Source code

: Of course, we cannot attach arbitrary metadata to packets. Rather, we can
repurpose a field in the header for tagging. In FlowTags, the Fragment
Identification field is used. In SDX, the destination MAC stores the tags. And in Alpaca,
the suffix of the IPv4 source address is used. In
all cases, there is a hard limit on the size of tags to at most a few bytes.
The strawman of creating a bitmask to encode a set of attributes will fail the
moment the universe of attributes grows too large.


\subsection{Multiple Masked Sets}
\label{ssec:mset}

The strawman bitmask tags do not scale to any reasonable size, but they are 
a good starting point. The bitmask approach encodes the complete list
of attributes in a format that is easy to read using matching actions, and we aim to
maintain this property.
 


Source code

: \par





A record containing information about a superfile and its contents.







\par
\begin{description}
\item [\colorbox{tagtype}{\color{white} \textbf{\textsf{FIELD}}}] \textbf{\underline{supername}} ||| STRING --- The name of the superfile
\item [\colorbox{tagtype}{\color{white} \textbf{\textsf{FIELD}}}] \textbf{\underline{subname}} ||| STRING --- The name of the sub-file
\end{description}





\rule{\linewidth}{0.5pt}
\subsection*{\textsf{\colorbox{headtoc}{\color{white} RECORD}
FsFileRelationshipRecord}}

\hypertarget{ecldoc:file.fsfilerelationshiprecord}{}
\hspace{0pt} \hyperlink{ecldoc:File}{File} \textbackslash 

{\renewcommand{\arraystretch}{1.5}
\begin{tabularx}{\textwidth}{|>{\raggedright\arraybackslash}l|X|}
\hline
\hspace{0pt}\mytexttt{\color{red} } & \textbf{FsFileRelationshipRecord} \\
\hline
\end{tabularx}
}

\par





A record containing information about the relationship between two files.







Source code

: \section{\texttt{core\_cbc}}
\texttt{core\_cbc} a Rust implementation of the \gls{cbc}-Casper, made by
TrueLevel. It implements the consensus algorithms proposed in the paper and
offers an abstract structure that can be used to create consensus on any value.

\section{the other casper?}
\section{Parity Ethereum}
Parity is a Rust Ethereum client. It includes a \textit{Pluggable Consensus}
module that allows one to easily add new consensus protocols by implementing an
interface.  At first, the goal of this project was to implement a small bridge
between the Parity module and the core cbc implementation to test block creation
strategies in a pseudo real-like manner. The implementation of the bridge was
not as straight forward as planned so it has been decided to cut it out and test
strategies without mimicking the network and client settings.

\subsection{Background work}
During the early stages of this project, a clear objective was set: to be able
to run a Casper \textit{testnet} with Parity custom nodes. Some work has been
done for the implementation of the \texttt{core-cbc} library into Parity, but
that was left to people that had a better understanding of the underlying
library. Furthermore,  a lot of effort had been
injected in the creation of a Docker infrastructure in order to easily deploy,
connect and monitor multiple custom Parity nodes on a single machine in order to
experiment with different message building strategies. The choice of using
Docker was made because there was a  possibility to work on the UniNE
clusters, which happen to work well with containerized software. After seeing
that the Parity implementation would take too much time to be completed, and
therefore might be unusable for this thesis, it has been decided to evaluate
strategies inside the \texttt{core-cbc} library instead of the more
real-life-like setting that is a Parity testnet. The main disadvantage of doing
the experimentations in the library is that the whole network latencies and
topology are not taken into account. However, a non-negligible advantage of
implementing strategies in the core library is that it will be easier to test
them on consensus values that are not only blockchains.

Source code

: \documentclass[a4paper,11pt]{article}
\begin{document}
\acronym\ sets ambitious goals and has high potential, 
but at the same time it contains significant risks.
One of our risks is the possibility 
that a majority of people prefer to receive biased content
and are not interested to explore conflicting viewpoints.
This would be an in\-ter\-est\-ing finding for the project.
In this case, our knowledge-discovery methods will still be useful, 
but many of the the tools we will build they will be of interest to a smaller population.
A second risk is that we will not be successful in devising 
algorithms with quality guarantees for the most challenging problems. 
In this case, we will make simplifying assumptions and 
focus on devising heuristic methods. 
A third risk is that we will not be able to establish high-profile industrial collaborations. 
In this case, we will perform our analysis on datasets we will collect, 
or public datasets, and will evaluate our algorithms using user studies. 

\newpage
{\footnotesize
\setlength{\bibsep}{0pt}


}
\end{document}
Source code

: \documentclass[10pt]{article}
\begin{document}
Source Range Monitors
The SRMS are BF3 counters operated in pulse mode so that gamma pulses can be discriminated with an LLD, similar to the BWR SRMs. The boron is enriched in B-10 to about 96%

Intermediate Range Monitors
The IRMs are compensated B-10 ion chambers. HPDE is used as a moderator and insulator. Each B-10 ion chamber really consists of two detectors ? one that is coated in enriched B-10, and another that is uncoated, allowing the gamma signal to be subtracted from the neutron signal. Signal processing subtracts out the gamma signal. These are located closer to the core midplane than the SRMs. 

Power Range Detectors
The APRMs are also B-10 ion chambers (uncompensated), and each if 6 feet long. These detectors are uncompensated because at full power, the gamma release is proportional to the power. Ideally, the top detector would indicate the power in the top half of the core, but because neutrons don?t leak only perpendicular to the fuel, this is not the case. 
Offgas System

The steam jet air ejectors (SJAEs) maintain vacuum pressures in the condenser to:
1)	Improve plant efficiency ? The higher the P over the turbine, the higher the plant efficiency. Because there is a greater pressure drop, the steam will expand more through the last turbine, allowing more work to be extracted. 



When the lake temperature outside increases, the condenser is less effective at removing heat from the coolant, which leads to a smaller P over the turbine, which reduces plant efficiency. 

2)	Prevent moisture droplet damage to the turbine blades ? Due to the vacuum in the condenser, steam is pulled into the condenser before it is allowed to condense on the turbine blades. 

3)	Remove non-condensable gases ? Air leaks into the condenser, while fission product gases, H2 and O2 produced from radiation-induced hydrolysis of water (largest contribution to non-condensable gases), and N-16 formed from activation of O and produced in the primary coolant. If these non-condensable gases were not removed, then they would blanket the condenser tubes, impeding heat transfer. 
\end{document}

========================

• WHAT YOU WILL DO:
Write down again, exactly as given, only the lines above that fall from the line with "algorithms with quality" to the line with "Source Range Monitors", inclusive.

• RESULT:
algorithms with quality guarantees for the most challenging problems. 
In this case, we will make simplifying assumptions and 
focus on devising heuristic methods. 
A third risk is that we will not be able to establish high-profile industrial collaborations. 
In this case, we will perform our analysis on datasets we will collect, 
or public datasets, and will evaluate our algorithms using user studies. 

\newpage
{\footnotesize
\setlength{\bibsep}{0pt}


}
\end{document}
Source code

: \documentclass[10pt]{article}
\begin{document}
Source Range Monitors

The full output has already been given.